Problem to work on:
Leaving out all pictures, return the records word for word.

─── Data extract

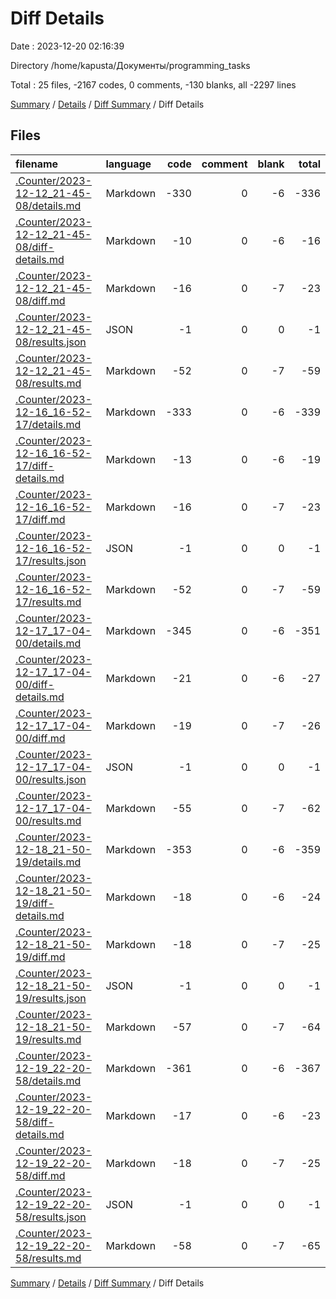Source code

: # Diff Details

Date : 2023-12-20 02:16:39

Directory /home/kapusta/Документы/programming_tasks

Total : 25 files,  -2167 codes, 0 comments, -130 blanks, all -2297 lines

[Summary](results.md) / [Details](details.md) / [Diff Summary](diff.md) / Diff Details

## Files
| filename | language | code | comment | blank | total |
| :--- | :--- | ---: | ---: | ---: | ---: |
| [.Counter/2023-12-12_21-45-08/details.md](/.Counter/2023-12-12_21-45-08/details.md) | Markdown | -330 | 0 | -6 | -336 |
| [.Counter/2023-12-12_21-45-08/diff-details.md](/.Counter/2023-12-12_21-45-08/diff-details.md) | Markdown | -10 | 0 | -6 | -16 |
| [.Counter/2023-12-12_21-45-08/diff.md](/.Counter/2023-12-12_21-45-08/diff.md) | Markdown | -16 | 0 | -7 | -23 |
| [.Counter/2023-12-12_21-45-08/results.json](/.Counter/2023-12-12_21-45-08/results.json) | JSON | -1 | 0 | 0 | -1 |
| [.Counter/2023-12-12_21-45-08/results.md](/.Counter/2023-12-12_21-45-08/results.md) | Markdown | -52 | 0 | -7 | -59 |
| [.Counter/2023-12-16_16-52-17/details.md](/.Counter/2023-12-16_16-52-17/details.md) | Markdown | -333 | 0 | -6 | -339 |
| [.Counter/2023-12-16_16-52-17/diff-details.md](/.Counter/2023-12-16_16-52-17/diff-details.md) | Markdown | -13 | 0 | -6 | -19 |
| [.Counter/2023-12-16_16-52-17/diff.md](/.Counter/2023-12-16_16-52-17/diff.md) | Markdown | -16 | 0 | -7 | -23 |
| [.Counter/2023-12-16_16-52-17/results.json](/.Counter/2023-12-16_16-52-17/results.json) | JSON | -1 | 0 | 0 | -1 |
| [.Counter/2023-12-16_16-52-17/results.md](/.Counter/2023-12-16_16-52-17/results.md) | Markdown | -52 | 0 | -7 | -59 |
| [.Counter/2023-12-17_17-04-00/details.md](/.Counter/2023-12-17_17-04-00/details.md) | Markdown | -345 | 0 | -6 | -351 |
| [.Counter/2023-12-17_17-04-00/diff-details.md](/.Counter/2023-12-17_17-04-00/diff-details.md) | Markdown | -21 | 0 | -6 | -27 |
| [.Counter/2023-12-17_17-04-00/diff.md](/.Counter/2023-12-17_17-04-00/diff.md) | Markdown | -19 | 0 | -7 | -26 |
| [.Counter/2023-12-17_17-04-00/results.json](/.Counter/2023-12-17_17-04-00/results.json) | JSON | -1 | 0 | 0 | -1 |
| [.Counter/2023-12-17_17-04-00/results.md](/.Counter/2023-12-17_17-04-00/results.md) | Markdown | -55 | 0 | -7 | -62 |
| [.Counter/2023-12-18_21-50-19/details.md](/.Counter/2023-12-18_21-50-19/details.md) | Markdown | -353 | 0 | -6 | -359 |
| [.Counter/2023-12-18_21-50-19/diff-details.md](/.Counter/2023-12-18_21-50-19/diff-details.md) | Markdown | -18 | 0 | -6 | -24 |
| [.Counter/2023-12-18_21-50-19/diff.md](/.Counter/2023-12-18_21-50-19/diff.md) | Markdown | -18 | 0 | -7 | -25 |
| [.Counter/2023-12-18_21-50-19/results.json](/.Counter/2023-12-18_21-50-19/results.json) | JSON | -1 | 0 | 0 | -1 |
| [.Counter/2023-12-18_21-50-19/results.md](/.Counter/2023-12-18_21-50-19/results.md) | Markdown | -57 | 0 | -7 | -64 |
| [.Counter/2023-12-19_22-20-58/details.md](/.Counter/2023-12-19_22-20-58/details.md) | Markdown | -361 | 0 | -6 | -367 |
| [.Counter/2023-12-19_22-20-58/diff-details.md](/.Counter/2023-12-19_22-20-58/diff-details.md) | Markdown | -17 | 0 | -6 | -23 |
| [.Counter/2023-12-19_22-20-58/diff.md](/.Counter/2023-12-19_22-20-58/diff.md) | Markdown | -18 | 0 | -7 | -25 |
| [.Counter/2023-12-19_22-20-58/results.json](/.Counter/2023-12-19_22-20-58/results.json) | JSON | -1 | 0 | 0 | -1 |
| [.Counter/2023-12-19_22-20-58/results.md](/.Counter/2023-12-19_22-20-58/results.md) | Markdown | -58 | 0 | -7 | -65 |

[Summary](results.md) / [Details](details.md) / [Diff Summary](diff.md) / Diff Details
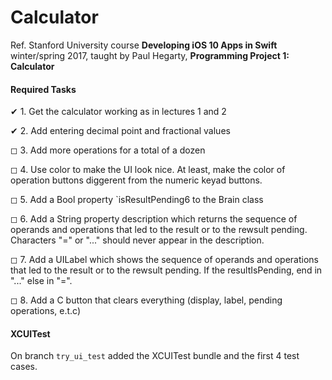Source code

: #  Calculator

Ref. Stanford University course **Developing iOS 10 Apps in Swift** winter/spring 2017, taught by Paul Hegarty, **Programming Project 1: Calculator**

#### Required Tasks
✔ 1. Get the calculator working as in lectures 1 and 2

✔ 2. Add entering decimal point and fractional values

◻ 3. Add more operations for a total of a dozen

◻ 4. Use color to make the UI look nice. At least, make the color of operation buttons diggerent from the numeric keyad buttons.

◻ 5. Add a Bool property `isResultPending6 to the Brain class

◻ 6. Add a String property description which returns the sequence of operands and operations that led to the result or to the rewsult pending. Characters "=" or "..." should never appear in the description.

◻ 7. Add a UILabel which shows the sequence of operands and operations that led to the result or to the rewsult pending. If the resultIsPending, end in "..." else in "=".

◻ 8. Add a C button that clears everything (display, label, pending operations, e.t.c)


#### XCUITest

On branch `try_ui_test` added the XCUITest bundle and the first 4 test cases.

──────

Written answer:
Source code

: # Diff Details

Date : 2023-12-20 02:16:39

Directory /home/kapusta/Документы/programming_tasks

Total : 25 files,  -2167 codes, 0 comments, -130 blanks, all -2297 lines

[Summary](results.md) / [Details](details.md) / [Diff Summary](diff.md) / Diff Details

## Files
| filename | language | code | comment | blank | total |
| :--- | :--- | ---: | ---: | ---: | ---: |
| [.Counter/2023-12-12_21-45-08/details.md](/.Counter/2023-12-12_21-45-08/details.md) | Markdown | -330 | 0 | -6 | -336 |
| [.Counter/2023-12-12_21-45-08/diff-details.md](/.Counter/2023-12-12_21-45-08/diff-details.md) | Markdown | -10 | 0 | -6 | -16 |
| [.Counter/2023-12-12_21-45-08/diff.md](/.Counter/2023-12-12_21-45-08/diff.md) | Markdown | -16 | 0 | -7 | -23 |
| [.Counter/2023-12-12_21-45-08/results.json](/.Counter/2023-12-12_21-45-08/results.json) | JSON | -1 | 0 | 0 | -1 |
| [.Counter/2023-12-12_21-45-08/results.md](/.Counter/2023-12-12_21-45-08/results.md) | Markdown | -52 | 0 | -7 | -59 |
| [.Counter/2023-12-16_16-52-17/details.md](/.Counter/2023-12-16_16-52-17/details.md) | Markdown | -333 | 0 | -6 | -339 |
| [.Counter/2023-12-16_16-52-17/diff-details.md](/.Counter/2023-12-16_16-52-17/diff-details.md) | Markdown | -13 | 0 | -6 | -19 |
| [.Counter/2023-12-16_16-52-17/diff.md](/.Counter/2023-12-16_16-52-17/diff.md) | Markdown | -16 | 0 | -7 | -23 |
| [.Counter/2023-12-16_16-52-17/results.json](/.Counter/2023-12-16_16-52-17/results.json) | JSON | -1 | 0 | 0 | -1 |
| [.Counter/2023-12-16_16-52-17/results.md](/.Counter/2023-12-16_16-52-17/results.md) | Markdown | -52 | 0 | -7 | -59 |
| [.Counter/2023-12-17_17-04-00/details.md](/.Counter/2023-12-17_17-04-00/details.md) | Markdown | -345 | 0 | -6 | -351 |
| [.Counter/2023-12-17_17-04-00/diff-details.md](/.Counter/2023-12-17_17-04-00/diff-details.md) | Markdown | -21 | 0 | -6 | -27 |
| [.Counter/2023-12-17_17-04-00/diff.md](/.Counter/2023-12-17_17-04-00/diff.md) | Markdown | -19 | 0 | -7 | -26 |
| [.Counter/2023-12-17_17-04-00/results.json](/.Counter/2023-12-17_17-04-00/results.json) | JSON | -1 | 0 | 0 | -1 |
| [.Counter/2023-12-17_17-04-00/results.md](/.Counter/2023-12-17_17-04-00/results.md) | Markdown | -55 | 0 | -7 | -62 |
| [.Counter/2023-12-18_21-50-19/details.md](/.Counter/2023-12-18_21-50-19/details.md) | Markdown | -353 | 0 | -6 | -359 |
| [.Counter/2023-12-18_21-50-19/diff-details.md](/.Counter/2023-12-18_21-50-19/diff-details.md) | Markdown | -18 | 0 | -6 | -24 |
| [.Counter/2023-12-18_21-50-19/diff.md](/.Counter/2023-12-18_21-50-19/diff.md) | Markdown | -18 | 0 | -7 | -25 |
| [.Counter/2023-12-18_21-50-19/results.json](/.Counter/2023-12-18_21-50-19/results.json) | JSON | -1 | 0 | 0 | -1 |
| [.Counter/2023-12-18_21-50-19/results.md](/.Counter/2023-12-18_21-50-19/results.md) | Markdown | -57 | 0 | -7 | -64 |
| [.Counter/2023-12-19_22-20-58/details.md](/.Counter/2023-12-19_22-20-58/details.md) | Markdown | -361 | 0 | -6 | -367 |
| [.Counter/2023-12-19_22-20-58/diff-details.md](/.Counter/2023-12-19_22-20-58/diff-details.md) | Markdown | -17 | 0 | -6 | -23 |
| [.Counter/2023-12-19_22-20-58/diff.md](/.Counter/2023-12-19_22-20-58/diff.md) | Markdown | -18 | 0 | -7 | -25 |
| [.Counter/2023-12-19_22-20-58/results.json](/.Counter/2023-12-19_22-20-58/results.json) | JSON | -1 | 0 | 0 | -1 |
| [.Counter/2023-12-19_22-20-58/results.md](/.Counter/2023-12-19_22-20-58/results.md) | Markdown | -58 | 0 | -7 | -65 |

[Summary](results.md) / [Details](details.md) / [Diff Summary](diff.md) / Diff Details
Source code

: #  Calculator

Ref. Stanford University course **Developing iOS 10 Apps in Swift** winter/spring 2017, taught by Paul Hegarty, **Programming Project 1: Calculator**

#### Required Tasks
✔ 1. Get the calculator working as in lectures 1 and 2

✔ 2. Add entering decimal point and fractional values

◻ 3. Add more operations for a total of a dozen

◻ 4. Use color to make the UI look nice. At least, make the color of operation buttons diggerent from the numeric keyad buttons.

◻ 5. Add a Bool property `isResultPending6 to the Brain class

◻ 6. Add a String property description which returns the sequence of operands and operations that led to the result or to the rewsult pending. Characters "=" or "..." should never appear in the description.

◻ 7. Add a UILabel which shows the sequence of operands and operations that led to the result or to the rewsult pending. If the resultIsPending, end in "..." else in "=".

◻ 8. Add a C button that clears everything (display, label, pending operations, e.t.c)


#### XCUITest

On branch `try_ui_test` added the XCUITest bundle and the first 4 test cases.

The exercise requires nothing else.